Changing the Port for the Virtual Host
By default, a fresh Apache installation has one virtual host specified in a configuration file located in /etc/apache2/sites-enabled/000-default
. If you have more than one virtual host configured, you will have to modify all of them.
To modify the configuration of the default Apache virtual host, let's type:
sudo nano /etc/apache2/sites-enabled/000-default.conf
The file contents begin with lines like following:
<VirtualHost *:80>
ServerAdmin webmaster@localhost
Just like before, we have to change the number from 80 to 81:
<VirtualHost *:81>
ServerAdmin webmaster@localhost
Save the file using CTRL-x followed by y and Enter.
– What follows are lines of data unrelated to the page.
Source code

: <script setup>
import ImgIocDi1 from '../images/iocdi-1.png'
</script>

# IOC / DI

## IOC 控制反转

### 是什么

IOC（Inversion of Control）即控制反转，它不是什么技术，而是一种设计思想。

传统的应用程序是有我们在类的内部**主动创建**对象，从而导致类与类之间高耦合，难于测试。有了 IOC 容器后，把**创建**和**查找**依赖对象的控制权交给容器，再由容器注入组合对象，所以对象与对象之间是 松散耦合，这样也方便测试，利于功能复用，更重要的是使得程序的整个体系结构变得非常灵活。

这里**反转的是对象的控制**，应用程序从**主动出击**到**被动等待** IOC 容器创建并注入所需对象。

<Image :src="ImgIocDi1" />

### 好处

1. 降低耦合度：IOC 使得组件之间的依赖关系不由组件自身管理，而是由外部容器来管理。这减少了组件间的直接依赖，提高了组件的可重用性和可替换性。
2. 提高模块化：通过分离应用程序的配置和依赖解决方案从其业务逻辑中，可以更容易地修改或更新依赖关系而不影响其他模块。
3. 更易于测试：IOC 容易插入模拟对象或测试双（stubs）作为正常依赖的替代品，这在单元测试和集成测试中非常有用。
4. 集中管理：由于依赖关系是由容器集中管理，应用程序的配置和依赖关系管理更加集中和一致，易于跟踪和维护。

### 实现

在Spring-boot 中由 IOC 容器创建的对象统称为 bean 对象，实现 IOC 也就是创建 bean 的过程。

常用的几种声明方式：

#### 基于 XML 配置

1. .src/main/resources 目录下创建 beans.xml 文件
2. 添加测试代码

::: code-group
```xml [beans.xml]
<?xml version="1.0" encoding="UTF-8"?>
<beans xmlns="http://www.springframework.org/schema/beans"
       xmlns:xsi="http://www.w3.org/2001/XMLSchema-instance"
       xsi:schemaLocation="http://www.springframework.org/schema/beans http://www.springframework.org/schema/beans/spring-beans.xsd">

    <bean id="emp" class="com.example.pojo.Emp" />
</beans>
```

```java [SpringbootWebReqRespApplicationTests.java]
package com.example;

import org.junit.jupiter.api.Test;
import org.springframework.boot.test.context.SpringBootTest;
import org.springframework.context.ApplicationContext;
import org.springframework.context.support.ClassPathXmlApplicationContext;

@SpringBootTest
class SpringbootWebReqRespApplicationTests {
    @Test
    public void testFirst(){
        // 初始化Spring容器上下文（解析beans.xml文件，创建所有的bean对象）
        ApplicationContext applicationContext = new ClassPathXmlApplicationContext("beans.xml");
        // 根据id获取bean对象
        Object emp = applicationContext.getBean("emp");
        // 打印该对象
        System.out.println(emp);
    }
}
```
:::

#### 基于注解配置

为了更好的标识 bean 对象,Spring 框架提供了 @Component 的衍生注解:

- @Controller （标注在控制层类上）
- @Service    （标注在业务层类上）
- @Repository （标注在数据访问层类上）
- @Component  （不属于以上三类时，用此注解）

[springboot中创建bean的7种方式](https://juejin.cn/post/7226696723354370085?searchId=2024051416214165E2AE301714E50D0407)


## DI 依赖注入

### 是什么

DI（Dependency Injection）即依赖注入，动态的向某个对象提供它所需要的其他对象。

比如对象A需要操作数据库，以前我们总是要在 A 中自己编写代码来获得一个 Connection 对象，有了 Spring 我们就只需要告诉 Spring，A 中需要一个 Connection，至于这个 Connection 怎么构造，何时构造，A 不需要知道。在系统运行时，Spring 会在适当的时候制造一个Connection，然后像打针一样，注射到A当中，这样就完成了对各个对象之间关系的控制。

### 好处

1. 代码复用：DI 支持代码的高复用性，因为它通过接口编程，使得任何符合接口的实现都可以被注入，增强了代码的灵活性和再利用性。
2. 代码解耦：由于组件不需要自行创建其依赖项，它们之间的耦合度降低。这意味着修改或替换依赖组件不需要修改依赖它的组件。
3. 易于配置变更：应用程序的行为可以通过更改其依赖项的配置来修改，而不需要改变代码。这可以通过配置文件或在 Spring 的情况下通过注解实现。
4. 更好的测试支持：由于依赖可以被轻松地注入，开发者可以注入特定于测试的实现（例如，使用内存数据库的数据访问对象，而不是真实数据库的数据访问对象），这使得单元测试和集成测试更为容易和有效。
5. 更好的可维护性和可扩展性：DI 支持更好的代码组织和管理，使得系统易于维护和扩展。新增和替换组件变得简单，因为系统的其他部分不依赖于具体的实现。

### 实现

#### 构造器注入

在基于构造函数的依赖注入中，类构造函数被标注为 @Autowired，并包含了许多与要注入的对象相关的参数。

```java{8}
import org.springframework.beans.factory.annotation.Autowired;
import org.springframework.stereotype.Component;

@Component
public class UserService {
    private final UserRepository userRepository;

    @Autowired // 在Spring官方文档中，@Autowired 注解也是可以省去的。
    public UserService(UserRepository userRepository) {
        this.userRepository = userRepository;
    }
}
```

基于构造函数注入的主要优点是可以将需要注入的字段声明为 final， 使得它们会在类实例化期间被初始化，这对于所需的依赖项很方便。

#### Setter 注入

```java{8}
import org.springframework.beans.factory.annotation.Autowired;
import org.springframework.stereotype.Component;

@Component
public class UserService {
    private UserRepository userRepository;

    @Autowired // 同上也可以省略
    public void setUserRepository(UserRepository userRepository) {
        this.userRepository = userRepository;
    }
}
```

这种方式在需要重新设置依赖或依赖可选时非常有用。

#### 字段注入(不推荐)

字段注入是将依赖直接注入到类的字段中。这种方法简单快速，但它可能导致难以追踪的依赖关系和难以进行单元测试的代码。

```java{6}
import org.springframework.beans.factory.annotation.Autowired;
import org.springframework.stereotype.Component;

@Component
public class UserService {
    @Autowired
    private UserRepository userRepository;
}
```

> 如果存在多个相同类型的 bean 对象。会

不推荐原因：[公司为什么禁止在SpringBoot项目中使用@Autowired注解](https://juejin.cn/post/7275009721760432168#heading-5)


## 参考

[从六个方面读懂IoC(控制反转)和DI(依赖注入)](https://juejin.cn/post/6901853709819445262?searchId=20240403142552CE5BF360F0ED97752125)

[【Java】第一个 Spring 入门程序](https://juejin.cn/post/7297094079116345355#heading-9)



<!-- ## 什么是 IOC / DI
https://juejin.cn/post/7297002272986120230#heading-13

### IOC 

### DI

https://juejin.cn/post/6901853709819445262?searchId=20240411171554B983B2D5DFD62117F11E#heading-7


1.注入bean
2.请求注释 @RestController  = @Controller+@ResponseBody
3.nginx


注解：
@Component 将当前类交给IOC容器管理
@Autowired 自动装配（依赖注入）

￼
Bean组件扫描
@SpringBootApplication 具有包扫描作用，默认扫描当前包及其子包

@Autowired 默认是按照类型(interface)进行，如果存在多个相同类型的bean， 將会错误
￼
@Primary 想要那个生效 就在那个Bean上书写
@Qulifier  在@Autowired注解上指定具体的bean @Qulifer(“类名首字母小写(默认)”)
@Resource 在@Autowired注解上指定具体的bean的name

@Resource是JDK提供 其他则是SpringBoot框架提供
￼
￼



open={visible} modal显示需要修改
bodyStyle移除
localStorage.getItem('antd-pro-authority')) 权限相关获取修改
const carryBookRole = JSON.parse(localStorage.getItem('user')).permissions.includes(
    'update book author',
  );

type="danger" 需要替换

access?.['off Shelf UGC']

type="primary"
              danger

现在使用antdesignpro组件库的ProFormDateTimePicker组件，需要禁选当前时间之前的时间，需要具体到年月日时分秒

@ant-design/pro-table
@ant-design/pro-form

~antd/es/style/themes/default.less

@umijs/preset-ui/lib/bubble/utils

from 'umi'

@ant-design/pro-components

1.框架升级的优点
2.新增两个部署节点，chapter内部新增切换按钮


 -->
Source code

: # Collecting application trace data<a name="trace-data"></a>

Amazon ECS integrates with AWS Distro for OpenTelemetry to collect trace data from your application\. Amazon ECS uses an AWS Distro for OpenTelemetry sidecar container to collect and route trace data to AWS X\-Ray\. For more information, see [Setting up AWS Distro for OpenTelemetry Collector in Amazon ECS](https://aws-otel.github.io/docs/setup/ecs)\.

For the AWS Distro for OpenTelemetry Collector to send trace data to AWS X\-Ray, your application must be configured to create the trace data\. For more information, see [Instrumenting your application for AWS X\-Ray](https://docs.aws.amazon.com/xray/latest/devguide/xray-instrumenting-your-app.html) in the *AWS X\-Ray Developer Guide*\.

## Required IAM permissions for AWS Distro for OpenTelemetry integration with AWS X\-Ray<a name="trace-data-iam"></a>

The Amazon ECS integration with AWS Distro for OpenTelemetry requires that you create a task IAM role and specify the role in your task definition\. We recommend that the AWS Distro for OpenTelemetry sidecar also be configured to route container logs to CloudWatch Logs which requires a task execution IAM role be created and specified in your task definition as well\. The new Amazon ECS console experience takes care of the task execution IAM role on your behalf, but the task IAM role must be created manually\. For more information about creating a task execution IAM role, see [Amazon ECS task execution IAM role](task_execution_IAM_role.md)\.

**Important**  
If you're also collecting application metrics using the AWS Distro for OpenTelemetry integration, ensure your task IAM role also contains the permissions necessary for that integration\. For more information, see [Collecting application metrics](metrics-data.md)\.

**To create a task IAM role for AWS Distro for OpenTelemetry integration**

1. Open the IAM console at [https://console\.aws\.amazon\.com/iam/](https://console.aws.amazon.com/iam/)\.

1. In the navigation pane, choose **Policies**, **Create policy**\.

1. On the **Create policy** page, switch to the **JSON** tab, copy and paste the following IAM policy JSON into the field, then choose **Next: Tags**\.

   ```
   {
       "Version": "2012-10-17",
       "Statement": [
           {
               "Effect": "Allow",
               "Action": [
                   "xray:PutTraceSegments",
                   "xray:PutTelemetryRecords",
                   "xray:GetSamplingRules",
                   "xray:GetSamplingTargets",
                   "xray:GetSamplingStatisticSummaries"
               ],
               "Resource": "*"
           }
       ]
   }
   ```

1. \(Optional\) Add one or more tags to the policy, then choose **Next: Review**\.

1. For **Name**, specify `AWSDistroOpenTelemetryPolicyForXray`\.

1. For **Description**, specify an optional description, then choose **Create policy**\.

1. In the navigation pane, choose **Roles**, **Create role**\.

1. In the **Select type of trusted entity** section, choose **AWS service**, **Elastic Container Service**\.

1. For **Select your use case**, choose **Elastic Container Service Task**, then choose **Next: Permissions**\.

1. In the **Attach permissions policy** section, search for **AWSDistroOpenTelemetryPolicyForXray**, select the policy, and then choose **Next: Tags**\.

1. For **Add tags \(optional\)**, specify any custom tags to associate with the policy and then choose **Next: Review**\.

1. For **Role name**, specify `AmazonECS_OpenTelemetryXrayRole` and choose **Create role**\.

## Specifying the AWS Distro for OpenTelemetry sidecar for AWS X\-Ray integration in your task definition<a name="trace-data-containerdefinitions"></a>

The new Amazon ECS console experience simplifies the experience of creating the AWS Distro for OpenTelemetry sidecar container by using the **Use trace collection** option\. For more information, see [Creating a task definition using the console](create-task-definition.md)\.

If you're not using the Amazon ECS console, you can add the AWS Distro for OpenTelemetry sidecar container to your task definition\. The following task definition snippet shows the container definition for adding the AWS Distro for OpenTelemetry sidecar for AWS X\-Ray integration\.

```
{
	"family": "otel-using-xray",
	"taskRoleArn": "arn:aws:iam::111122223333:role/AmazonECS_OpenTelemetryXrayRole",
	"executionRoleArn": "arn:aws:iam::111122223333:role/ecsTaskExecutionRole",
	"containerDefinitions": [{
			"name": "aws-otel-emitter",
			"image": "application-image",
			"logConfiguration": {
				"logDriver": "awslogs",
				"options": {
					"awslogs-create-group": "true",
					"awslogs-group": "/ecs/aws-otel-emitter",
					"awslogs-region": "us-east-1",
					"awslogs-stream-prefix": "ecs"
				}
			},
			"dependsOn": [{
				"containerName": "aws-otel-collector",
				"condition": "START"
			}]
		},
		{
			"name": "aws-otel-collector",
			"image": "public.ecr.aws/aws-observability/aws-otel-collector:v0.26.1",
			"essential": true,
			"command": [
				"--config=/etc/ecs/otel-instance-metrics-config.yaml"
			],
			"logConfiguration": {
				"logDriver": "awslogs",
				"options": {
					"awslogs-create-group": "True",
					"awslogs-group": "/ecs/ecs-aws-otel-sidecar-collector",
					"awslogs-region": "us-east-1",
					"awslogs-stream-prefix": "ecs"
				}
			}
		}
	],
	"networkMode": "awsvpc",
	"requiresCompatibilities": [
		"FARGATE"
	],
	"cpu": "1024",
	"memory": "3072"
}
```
Reloading the Apache Configuration
After those changes, the Apache configuration needs to be reloaded:
sudo service apache2 reload
Now Apache will accept incoming requests on the new port 81 and not on 80 as before.
We can confirm that by opening our website in the browser – it should fail to open without specifying the port (like http://example.com) but show correctly after adding the new port to the address (like http://example.com:81).
We are now ready to install and configure Varnish to help us make the site faster.
Step 2 — Installing Varnish
Both Debian and Ubuntu have system packages with Varnish, but we recommend using prebuilt packages made by the authors of Varnish. It will ensure that Varnish is up to date, which will not be true for the system packages.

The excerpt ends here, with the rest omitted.